All diese sehr arbeitsintensiven und somit kostspieligen Vorgänge in der Leinenproduktion machen Leinengarn teurer als Baumwolle. Dafür hat die Faser aber auch viele Vorteile. Besonders gern wird Leinen für leichte Sommerkleidung wie Kleider, Röcke, Blusen oder Hemden und für Bettwäsche verwendet. Man findet das Gewebe aber auch bei Tischwäsche, Geschirrtüchern, Schuhen oder sogar Bucheinbänden.

Die Hauptmerkmale von Leinen sind:

  • Glatte Oberfläche, sehr edler und seidenartiger Glanz
  • Robust, reissfest und daher sehr langlebig
  • Antistatisch und nahezu fusselfrei
  • Atmungsaktiv, temperatur- und feuchtigkeitsregulierend
  • Kühlend auf der Haut
  • Haut- und antiallergisch
  • Schmutzabweisend
  • Biologisch abbaubar

Der Nachteil von Leinen ist, dass der Stoff verhältnismässig starr, also unelastisch ist und daher schnell knittert und wenig Reibung verträgt. Aber genau die Falten gelten als charakteristisches Merkmal von Leinen und werden auch Edelknitter genannt. Möchtest du wissen, wie man Leinen richtig pflegt? Dann schau dir am besten unsere Pflegetipps zu Leinen an. 

Leinenstoffe

Leinenstoffe. Photo by Svitlana on unsplash.com

Wie nachhaltig ist Leinen?

Leinen ist besonders für seine nachhaltigen Eigenschaften sowie für die Möglichkeit eines umweltschonenden Anbaus bekannt. Da das Gewebe sehr robust und reissfest ist, lassen sich sehr langlebige Stoffe und Kleidungsstücke herstellen, die bei richtiger Pflege wesentlich länger halten als bei anderen Textilfasern.

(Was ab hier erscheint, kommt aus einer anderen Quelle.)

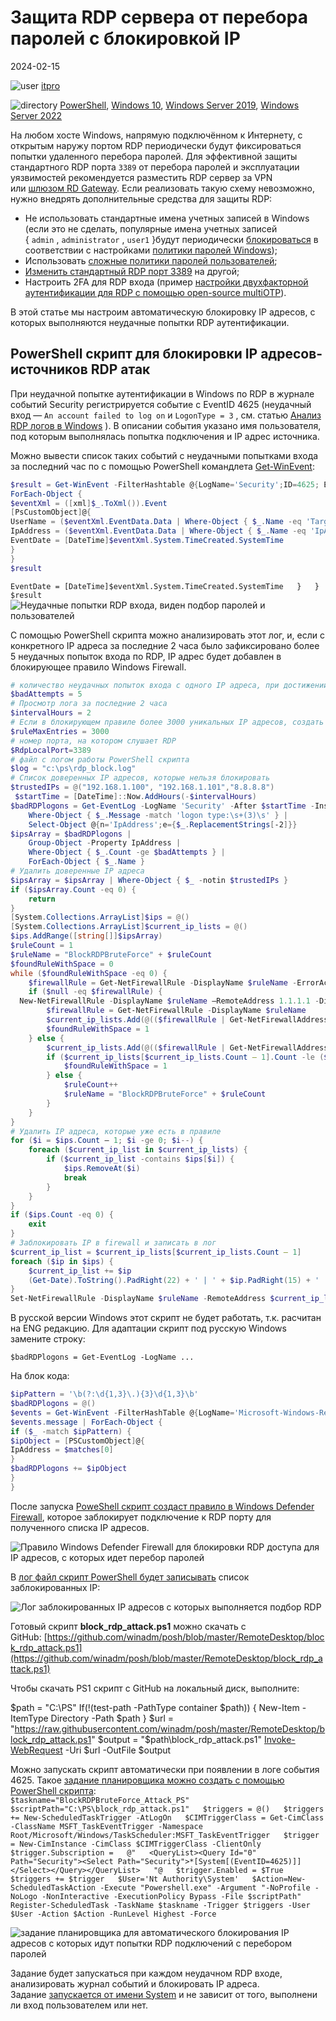 # Защита RDP сервера от перебора паролей с блокировкой IP

2024-02-15

![user](https://winitpro.ru/wp-content/themes/lite/img/sloi_64.png) [itpro](https://winitpro.ru/index.php/author/itpro/ "Записи itpro")

![directory](https://winitpro.ru/wp-content/themes/lite/img/sloi_11.png) [PowerShell](https://winitpro.ru/index.php/category/powershell/), [Windows 10](https://winitpro.ru/index.php/category/windows-10/), [Windows Server 2019](https://winitpro.ru/index.php/category/windows-server-2019/), [Windows Server 2022](https://winitpro.ru/index.php/category/windows-server-2022/)


На любом хосте Windows, напрямую подключённом к Интернету, с открытым наружу портом RDP периодически будут фиксироваться попытки удаленного перебора паролей. Для эффективной защиты стандартного RDP порта `3389` от перебора паролей и эксплуатации уязвимостей рекомендуется разместить RDP сервер за VPN или [шлюзом RD Gateway](https://winitpro.ru/index.php/2022/03/17/nastrojka-shlyuza-remote-desktop-gateway-windows-server/). Если реализовать такую схему невозможно, нужно внедрять дополнительные средства для защиты RDP:

- Не использовать стандартные имена учетных записей в Windows (если это не сделать, популярные имена учетных записей { `admin` , `administrator` , `user1` }будут периодически [блокироваться](https://winitpro.ru/index.php/2014/05/07/poisk-istochnika-blokirovki-uchetnoj-zapisi-polzovatelya-v-active-directory/) в соответствии с настройками [политики паролей Windows](https://winitpro.ru/index.php/2018/10/26/politika-parolej-uchetnyx-zapisej-v-active-directory/));
- Использовать [сложные политики паролей пользователей](https://winitpro.ru/index.php/2018/10/26/politika-parolej-uchetnyx-zapisej-v-active-directory/);
- [Изменить стандартный RDP порт 3389](https://winitpro.ru/index.php/2010/09/17/nomer-porta-rdp-v-windows/) на другой;
- Настроить 2FA для RDP входа (пример [настройки двухфакторной аутентификации для RDP с помощью open-source multiOTP](https://winitpro.ru/index.php/2022/01/18/2fa-v-windows-multiotp/)).

В этой статье мы настроим автоматическую блокировку IP адресов, с которых выполняются неудачные попытки RDP аутентификации.

## PowerShell скрипт для блокировки IP адресов-источников RDP атак

При неудачной попытке аутентификации в Windows по RDP в журнале событий Security регистрируется событие с EventID 4625 (неудачный вход — `An account failed to log on` и `LogonType = 3` , см. статью [Анализ RDP логов в Windows](https://winitpro.ru/index.php/2018/09/25/analizing-rdp-logs-windows-terminal-rds/) ). В описании события указано имя пользователя, под которым выполнялась попытка подключения и IP адрес источника.

Можно вывести список таких событий с неудачными попытками входа за последний час по с помощью PowerShell командлета [Get-WinEvent](https://winitpro.ru/index.php/2022/11/16/poisk-sobytij-event-log-powershell/):  
```powershell
$result = Get-WinEvent -FilterHashtable @{LogName='Security';ID=4625; EndTime=(get-date).AddHours(-1)} |
ForEach-Object {
$eventXml = ([xml]$_.ToXml()).Event
[PsCustomObject]@{
UserName = ($eventXml.EventData.Data | Where-Object { $_.Name -eq 'TargetUserName' }).'#text'
IpAddress = ($eventXml.EventData.Data | Where-Object { $_.Name -eq 'IpAddress' }).'#text'
EventDate = [DateTime]$eventXml.System.TimeCreated.SystemTime
}
}
$result
```

`EventDate = [DateTime]$eventXml.System.TimeCreated.SystemTime   }   }   $result   `  
![Неудачные попытки RDP входа, виден подбор паролей и пользователей](https://winitpro.ru/wp-content/uploads/2019/10/neudachie-popitki-rdp-vhoda-podbor-parolya.jpg)

С помощью PowerShell скрипта можно анализировать этот лог, и, если с конкретного IP адреса за последние 2 часа было зафиксировано более 5 неудачных попыток входа по RDP, IP адрес будет добавлен в блокирующее правило Windows Firewall.

```powershell
# количество неудачных попыток входа с одного IP адреса, при достижении которого нужно заблокировать IP
$badAttempts = 5
# Просмотр лога за последние 2 часа
$intervalHours = 2
# Если в блокирующем правиле более 3000 уникальных IP адресов, создать новое правило Windows Firewall
$ruleMaxEntries = 3000
# номер порта, на котором слушает RDP
$RdpLocalPort=3389
# файл с логом работы PowerShell скрипта
$log = "c:\ps\rdp_block.log"
# Список доверенных IP адресов, которые нельзя блокировать
$trustedIPs = @("192.168.1.100", "192.168.1.101","8.8.8.8")  
 $startTime = [DateTime]::Now.AddHours(-$intervalHours)
$badRDPlogons = Get-EventLog -LogName 'Security' -After $startTime -InstanceId 4625 |
    Where-Object { $_.Message -match 'logon type:\s+(3)\s' } |
    Select-Object @{n='IpAddress';e={$_.ReplacementStrings[-2]}}
$ipsArray = $badRDPlogons |
    Group-Object -Property IpAddress |
    Where-Object { $_.Count -ge $badAttempts } |
    ForEach-Object { $_.Name }
# Удалить доверенные IP адреса 
$ipsArray = $ipsArray | Where-Object { $_ -notin $trustedIPs }
if ($ipsArray.Count -eq 0) {
    return
}
[System.Collections.ArrayList]$ips = @()
[System.Collections.ArrayList]$current_ip_lists = @()
$ips.AddRange([string[]]$ipsArray)
$ruleCount = 1
$ruleName = "BlockRDPBruteForce" + $ruleCount
$foundRuleWithSpace = 0
while ($foundRuleWithSpace -eq 0) {
    $firewallRule = Get-NetFirewallRule -DisplayName $ruleName -ErrorAction SilentlyContinue
    if ($null -eq $firewallRule) {
  New-NetFirewallRule -DisplayName $ruleName –RemoteAddress 1.1.1.1 -Direction Inbound -Protocol TCP –LocalPort $RdpLocalPort -Action Block
        $firewallRule = Get-NetFirewallRule -DisplayName $ruleName
        $current_ip_lists.Add(@(($firewallRule | Get-NetFirewallAddressFilter).RemoteAddress))
        $foundRuleWithSpace = 1
    } else {
        $current_ip_lists.Add(@(($firewallRule | Get-NetFirewallAddressFilter).RemoteAddress))        
        if ($current_ip_lists[$current_ip_lists.Count – 1].Count -le ($ruleMaxEntries – $ips.Count)) {
            $foundRuleWithSpace = 1
        } else {
            $ruleCount++
            $ruleName = "BlockRDPBruteForce" + $ruleCount
        }
    }
}
# Удалить IP адреса, которые уже есть в правиле 
for ($i = $ips.Count – 1; $i -ge 0; $i--) {
    foreach ($current_ip_list in $current_ip_lists) {
        if ($current_ip_list -contains $ips[$i]) {
            $ips.RemoveAt($i)
            break
        }
    }
}
if ($ips.Count -eq 0) {
    exit
}
# Заблокировать IP в firewall и записать в лог
$current_ip_list = $current_ip_lists[$current_ip_lists.Count – 1]
foreach ($ip in $ips) {
    $current_ip_list += $ip
    (Get-Date).ToString().PadRight(22) + ' | ' + $ip.PadRight(15) + ' | The IP address has been blocked due to ' + ($badRDPlogons | Where-Object { $_.IpAddress -eq $ip }).Count + ' failed login attempts over ' + $intervalHours + ' hours' >> $log
}
Set-NetFirewallRule -DisplayName $ruleName -RemoteAddress $current_ip_list
```

В русской версии Windows этот скрипт не будет работать, т.к. расчитан на ENG редакцию. Для адаптации скрипт под русскую Windows замените строку:

`$badRDPlogons = Get-EventLog -LogName ...`

На блок кода:

```powershell
$ipPattern = '\b(?:\d{1,3}\.){3}\d{1,3}\b'
$badRDPlogons = @()
$events = Get-WinEvent -FilterHashTable @{LogName='Microsoft-Windows-RemoteDesktopServices-RdpCoreTS/Operational';ID='140';StartTime=$startTime}
$events.message | ForEach-Object {
if ($_ -match $ipPattern) {
$ipObject = [PSCustomObject]@{
IpAddress = $matches[0]
}
$badRDPlogons += $ipObject
}
}
```
  
После запуска [PoweShell скрипт создаст правило в Windows Defender Firewall](https://winitpro.ru/index.php/2019/09/25/upravlenie-windows-firewall-powershell/), которое заблокирует подключение к RDP порту для полученного списка IP адресов.

![Правило Windows Defender Firewall для блокировки RDP доступа для IP адресов, с которых идет перебор паролей](https://winitpro.ru/wp-content/uploads/2019/10/pravilo-firewall-blokirovki-rdp-dostupa-dlya-ip-adresov.jpg)

В [лог файл скрипт PowerShell будет записывать](https://winitpro.ru/index.php/2021/03/15/logirovanie-powershell-scriptov/) список заблокированных IP:

![Лог заблокированных IP адресов с которых выполняется подбор RDP](https://winitpro.ru/wp-content/uploads/2019/10/log-zablokirovannih-ip-adresov.jpg)

Готовый скрипт **block_rdp_attack.ps1** можно скачать с GitHub: [https://github.com/winadm/posh/blob/master/RemoteDesktop/block_rdp_attack.ps1](https://github.com/winadm/posh/blob/master/RemoteDesktop/block_rdp_attack.ps1)

Чтобы скачать PS1 скрипт с GitHub на локальный диск, выполните:

$path = "C:\PS\"
If(!(test-path -PathType container $path))
{
      New-Item -ItemType Directory -Path $path
}
$url = "https://raw.githubusercontent.com/winadm/posh/master/RemoteDesktop/block_rdp_attack.ps1"
$output = "$path\block_rdp_attack.ps1" 
[Invoke-WebRequest](https://winitpro.ru/index.php/2014/10/08/obrabotka-soderzhimogo-veb-stranic-i-html-sajtov-v-powershell/) -Uri $url -OutFile $output

Можно запускать скрипт автоматически при появлении в логе события 4625. Такое [задание планировщика можно создать с помощью PowerShell скрипта](https://winitpro.ru/index.php/2017/06/08/sozdanie-zadaniya-planirovshhika-s-pomoshhyu-powershell/):  
`$taskname="BlockRDPBruteForce_Attack_PS"   $scriptPath="C:\PS\block_rdp_attack.ps1"   $triggers = @()   $triggers += New-ScheduledTaskTrigger -AtLogOn   $CIMTriggerClass = Get-CimClass -ClassName MSFT_TaskEventTrigger -Namespace Root/Microsoft/Windows/TaskScheduler:MSFT_TaskEventTrigger   $trigger = New-CimInstance -CimClass $CIMTriggerClass -ClientOnly   $trigger.Subscription =   @"   <QueryList><Query Id="0" Path="Security"><Select Path="Security">*[System[(EventID=4625)]]</Select></Query></QueryList>   "@   $trigger.Enabled = $True   $triggers += $trigger   $User='Nt Authority\System'   $Action=New-ScheduledTaskAction -Execute "Powershell.exe" -Argument "-NoProfile -NoLogo -NonInteractive -ExecutionPolicy Bypass -File $scriptPath"   Register-ScheduledTask -TaskName $taskname -Trigger $triggers -User $User -Action $Action -RunLevel Highest -Force`

![задание планировщика для автоматического блокирования IP адресов с которых идут попытки RDP подключений с перебором паролей](https://winitpro.ru/wp-content/uploads/2019/10/avtomaticheskoe-zadanie-planirovshika-block-ip.jpg)

Задание будет запускаться при каждом неудачном RDP входе, анализировать журнал событий и блокировать IP адреса. Задание [запускается от имени System](https://winitpro.ru/index.php/2011/12/26/zapusk-cmd-ot-system-v-windows-7/) и не зависит от того, выполнени ли вход пользователем или нет.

Der Rohstoff – die Flachspflanze – ist heimisch, biologisch abbaubar und eine sehr einfach anzubauende Kulturpflanze, die keine speziellen Ansprüche an den Boden stellt. Düngen ist nur sehr wenig notwendig. Anders als bei Baumwolle ist der Wasserverbrauch beim Flachsanbau vernachlässigbar, da Flachs allein mit Regenwasser wächst und darum kein zusätzliches Bewässerungssystem benötigt wird.

Für den konventionellen Anbau von Leinen werden jedoch Pestizide und mineralische Dünger benötigt, zwar weniger als im Baumwollanbau, jedoch immer noch belastend. Auch bei der so genannten «Röste» kann mit Chemikalien nachgeholfen werden oder auf ein künstliches Rösten zurückgegriffen werden, das die Abwässer verschmutzt. Das kommt vor allem in Klimagebieten vor, die zu trocken sind und eine Taufeuchte für eine natürliche Röste nicht vorkommt.

Nur wenn der Flachs unter kontrolliert biologischen Anbaubedingungen durchgeführt wird, kann ein umweltfreundlicher Anbau garantiert und die Verwendung von Agro-Chemikalien ausgeschlossen werden. Beim Bio-Anbau werden zudem Zwischenfrüchte wie beispielsweise Senf oder Klee gepflanzt, um die Bodenqualität zu verbessern und das Feld mit Nährstoffen zu versorgen.

Somit lässt sich sagen, dass der Flachsanbau für die Leinenproduktion natürlich nicht mehr so umweltschonend ist, wie zu Zeiten der alten Ägypter. Insgesamt ist der Anbau in ökologischer Bewirtschaftung aber sehr nachhaltig und unproblematischer als bei anderen Naturfasern wie zum Beispiel bei Baumwolle – allerdings ist das Ernteverfahren deutlich aufwändiger und somit der Stoff teurer.